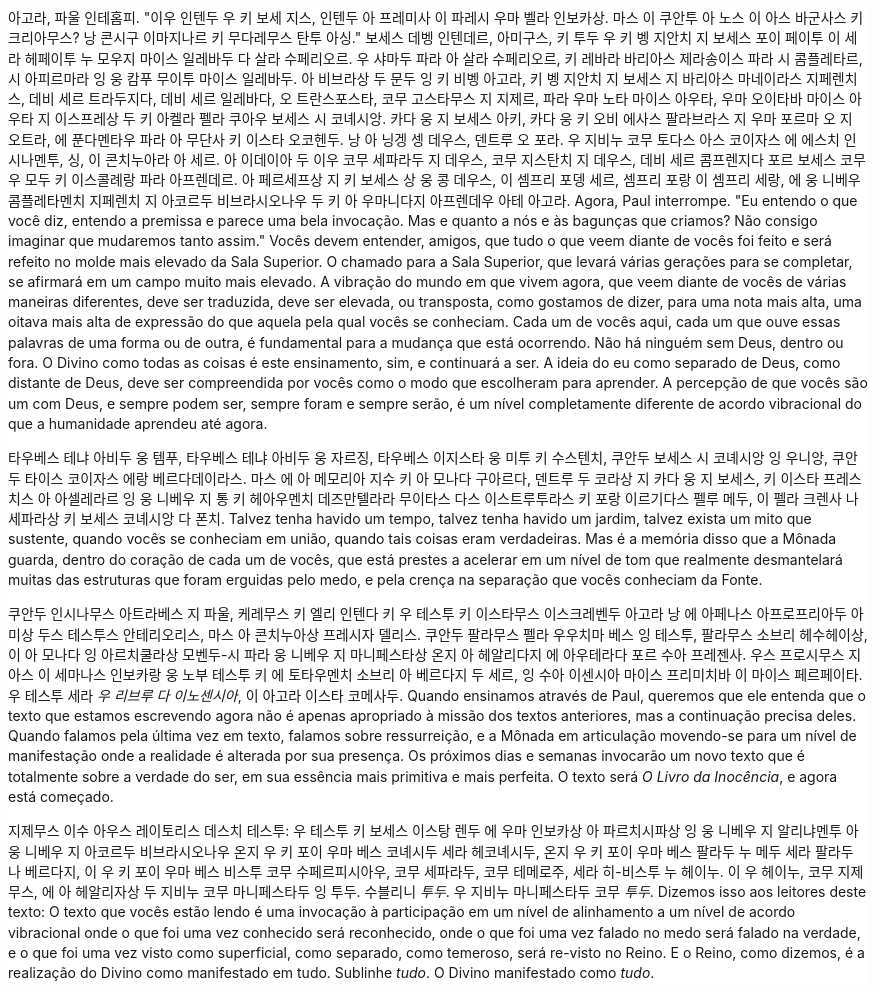 아고라, 파울 인테홈피. "이우 인텐두 우 키 보세 지스, 인텐두 아 프레미사 이 파레시 우마 벨라 인보카상. 마스 이 쿠안투 아 노스 이 아스 바군사스 키 크리아무스? 낭 콘시구 이마지나르 키 무다레무스 탄투 아싱." 보세스 데벵 인텐데르, 아미구스, 키 투두 우 키 벵 지안치 지 보세스 포이 페이투 이 세라 헤페이투 누 모우지 마이스 일레바두 다 살라 수페리오르. 우 샤마두 파라 아 살라 수페리오르, 키 레바라 바리아스 제라송이스 파라 시 콤플레타르, 시 아피르마라 잉 웅 캄푸 무이투 마이스 일레바두. 아 비브라상 두 문두 잉 키 비벵 아고라, 키 벵 지안치 지 보세스 지 바리아스 마네이라스 지페렌치스, 데비 세르 트라두지다, 데비 세르 일레바다, 오 트란스포스타, 코무 고스타무스 지 지제르, 파라 우마 노타 마이스 아우타, 우마 오이타바 마이스 아우타 지 이스프레상 두 키 아켈라 펠라 쿠아우 보세스 시 코녜시앙. 카다 웅 지 보세스 아키, 카다 웅 키 오비 에사스 팔라브라스 지 우마 포르마 오 지 오트라, 에 푼다멘타우 파라 아 무단사 키 이스타 오코헨두. 낭 아 닝겡 셍 데우스, 덴트루 오 포라. 우 지비누 코무 토다스 아스 코이자스 에 에스치 인시나멘투, 싱, 이 콘치누아라 아 세르. 아 이데이아 두 이우 코무 세파라두 지 데우스, 코무 지스탄치 지 데우스, 데비 세르 콤프렌지다 포르 보세스 코무 우 모두 키 이스콜례랑 파라 아프렌데르. 아 페르세프상 지 키 보세스 상 웅 콩 데우스, 이 셈프리 포뎅 세르, 셈프리 포랑 이 셈프리 세랑, 에 웅 니베우 콤플레타멘치 지페렌치 지 아코르두 비브라시오나우 두 키 아 우마니다지 아프렌데우 아테 아고라.
Agora, Paul interrompe. "Eu entendo o que você diz, entendo a premissa e parece uma bela invocação. Mas e quanto a nós e às bagunças que criamos? Não consigo imaginar que mudaremos tanto assim." Vocês devem entender, amigos, que tudo o que veem diante de vocês foi feito e será refeito no molde mais elevado da Sala Superior. O chamado para a Sala Superior, que levará várias gerações para se completar, se afirmará em um campo muito mais elevado. A vibração do mundo em que vivem agora, que veem diante de vocês de várias maneiras diferentes, deve ser traduzida, deve ser elevada, ou transposta, como gostamos de dizer, para uma nota mais alta, uma oitava mais alta de expressão do que aquela pela qual vocês se conheciam. Cada um de vocês aqui, cada um que ouve essas palavras de uma forma ou de outra, é fundamental para a mudança que está ocorrendo. Não há ninguém sem Deus, dentro ou fora. O Divino como todas as coisas é este ensinamento, sim, e continuará a ser. A ideia do eu como separado de Deus, como distante de Deus, deve ser compreendida por vocês como o modo que escolheram para aprender. A percepção de que vocês são um com Deus, e sempre podem ser, sempre foram e sempre serão, é um nível completamente diferente de acordo vibracional do que a humanidade aprendeu até agora.

타우베스 테냐 아비두 웅 템푸, 타우베스 테냐 아비두 웅 자르징, 타우베스 이지스타 웅 미투 키 수스텐치, 쿠안두 보세스 시 코녜시앙 잉 우니앙, 쿠안두 타이스 코이자스 에랑 베르다데이라스. 마스 에 아 메모리아 지수 키 아 모나다 구아르다, 덴트루 두 코라상 지 카다 웅 지 보세스, 키 이스타 프레스치스 아 아셀레라르 잉 웅 니베우 지 통 키 헤아우멘치 데즈만텔라라 무이타스 다스 이스트루투라스 키 포랑 이르기다스 펠루 메두, 이 펠라 크렌사 나 세파라상 키 보세스 코녜시앙 다 폰치.
Talvez tenha havido um tempo, talvez tenha havido um jardim, talvez exista um mito que sustente, quando vocês se conheciam em união, quando tais coisas eram verdadeiras. Mas é a memória disso que a Mônada guarda, dentro do coração de cada um de vocês, que está prestes a acelerar em um nível de tom que realmente desmantelará muitas das estruturas que foram erguidas pelo medo, e pela crença na separação que vocês conheciam da Fonte.

쿠안두 인시나무스 아트라베스 지 파울, 케레무스 키 엘리 인텐다 키 우 테스투 키 이스타무스 이스크레벤두 아고라 낭 에 아페나스 아프로프리아두 아 미상 두스 테스투스 안테리오리스, 마스 아 콘치누아상 프레시자 델리스. 쿠안두 팔라무스 펠라 우우치마 베스 잉 테스투, 팔라무스 소브리 헤수헤이상, 이 아 모나다 잉 아르치쿨라상 모벤두-시 파라 웅 니베우 지 마니페스타상 온지 아 헤알리다지 에 아우테라다 포르 수아 프레젠사. 우스 프로시무스 지아스 이 세마나스 인보카랑 웅 노부 테스투 키 에 토타우멘치 소브리 아 베르다지 두 세르, 잉 수아 이센시아 마이스 프리미치바 이 마이스 페르페이타. 우 테스투 세라 _우 리브루 다 이노센시아_, 이 아고라 이스타 코메사두.
Quando ensinamos através de Paul, queremos que ele entenda que o texto que estamos escrevendo agora não é apenas apropriado à missão dos textos anteriores, mas a continuação precisa deles. Quando falamos pela última vez em texto, falamos sobre ressurreição, e a Mônada em articulação movendo-se para um nível de manifestação onde a realidade é alterada por sua presença. Os próximos dias e semanas invocarão um novo texto que é totalmente sobre a verdade do ser, em sua essência mais primitiva e mais perfeita. O texto será _O Livro da Inocência_, e agora está começado.

지제무스 이수 아우스 레이토리스 데스치 테스투: 우 테스투 키 보세스 이스탕 렌두 에 우마 인보카상 아 파르치시파상 잉 웅 니베우 지 알리냐멘투 아 웅 니베우 지 아코르두 비브라시오나우 온지 우 키 포이 우마 베스 코녜시두 세라 헤코녜시두, 온지 우 키 포이 우마 베스 팔라두 누 메두 세라 팔라두 나 베르다지, 이 우 키 포이 우마 베스 비스투 코무 수페르피시아우, 코무 세파라두, 코무 테메로주, 세라 히-비스투 누 헤이누. 이 우 헤이누, 코무 지제무스, 에 아 헤알리자상 두 지비누 코무 마니페스타두 잉 투두. 수블리니 _투두_. 우 지비누 마니페스타두 코무 _투두_.
Dizemos isso aos leitores deste texto: O texto que vocês estão lendo é uma invocação à participação em um nível de alinhamento a um nível de acordo vibracional onde o que foi uma vez conhecido será reconhecido, onde o que foi uma vez falado no medo será falado na verdade, e o que foi uma vez visto como superficial, como separado, como temeroso, será re-visto no Reino. E o Reino, como dizemos, é a realização do Divino como manifestado em tudo. Sublinhe _tudo_. O Divino manifestado como _tudo_.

────────────────────────────────────────

What the exercise asks: Check the data for the word "tudo" and pull out the lines that have it.

Response:
Agora, Paul interrompe. "Eu entendo o que você diz, entendo a premissa e parece uma bela invocação. Mas e quanto a nós e às bagunças que criamos? Não consigo imaginar que mudaremos tanto assim." Vocês devem entender, amigos, que tudo o que veem diante de vocês foi feito e será refeito no molde mais elevado da Sala Superior. O chamado para a Sala Superior, que levará várias gerações para se completar, se afirmará em um campo muito mais elevado. A vibração do mundo em que vivem agora, que veem diante de vocês de várias maneiras diferentes, deve ser traduzida, deve ser elevada, ou transposta, como gostamos de dizer, para uma nota mais alta, uma oitava mais alta de expressão do que aquela pela qual vocês se conheciam. Cada um de vocês aqui, cada um que ouve essas palavras de uma forma ou de outra, é fundamental para a mudança que está ocorrendo. Não há ninguém sem Deus, dentro ou fora. O Divino como todas as coisas é este ensinamento, sim, e continuará a ser. A ideia do eu como separado de Deus, como distante de Deus, deve ser compreendida por vocês como o modo que escolheram para aprender. A percepção de que vocês são um com Deus, e sempre podem ser, sempre foram e sempre serão, é um nível completamente diferente de acordo vibracional do que a humanidade aprendeu até agora.
Dizemos isso aos leitores deste texto: O texto que vocês estão lendo é uma invocação à participação em um nível de alinhamento a um nível de acordo vibracional onde o que foi uma vez conhecido será reconhecido, onde o que foi uma vez falado no medo será falado na verdade, e o que foi uma vez visto como superficial, como separado, como temeroso, será re-visto no Reino. E o Reino, como dizemos, é a realização do Divino como manifestado em tudo. Sublinhe _tudo_. O Divino manifestado como _tudo_.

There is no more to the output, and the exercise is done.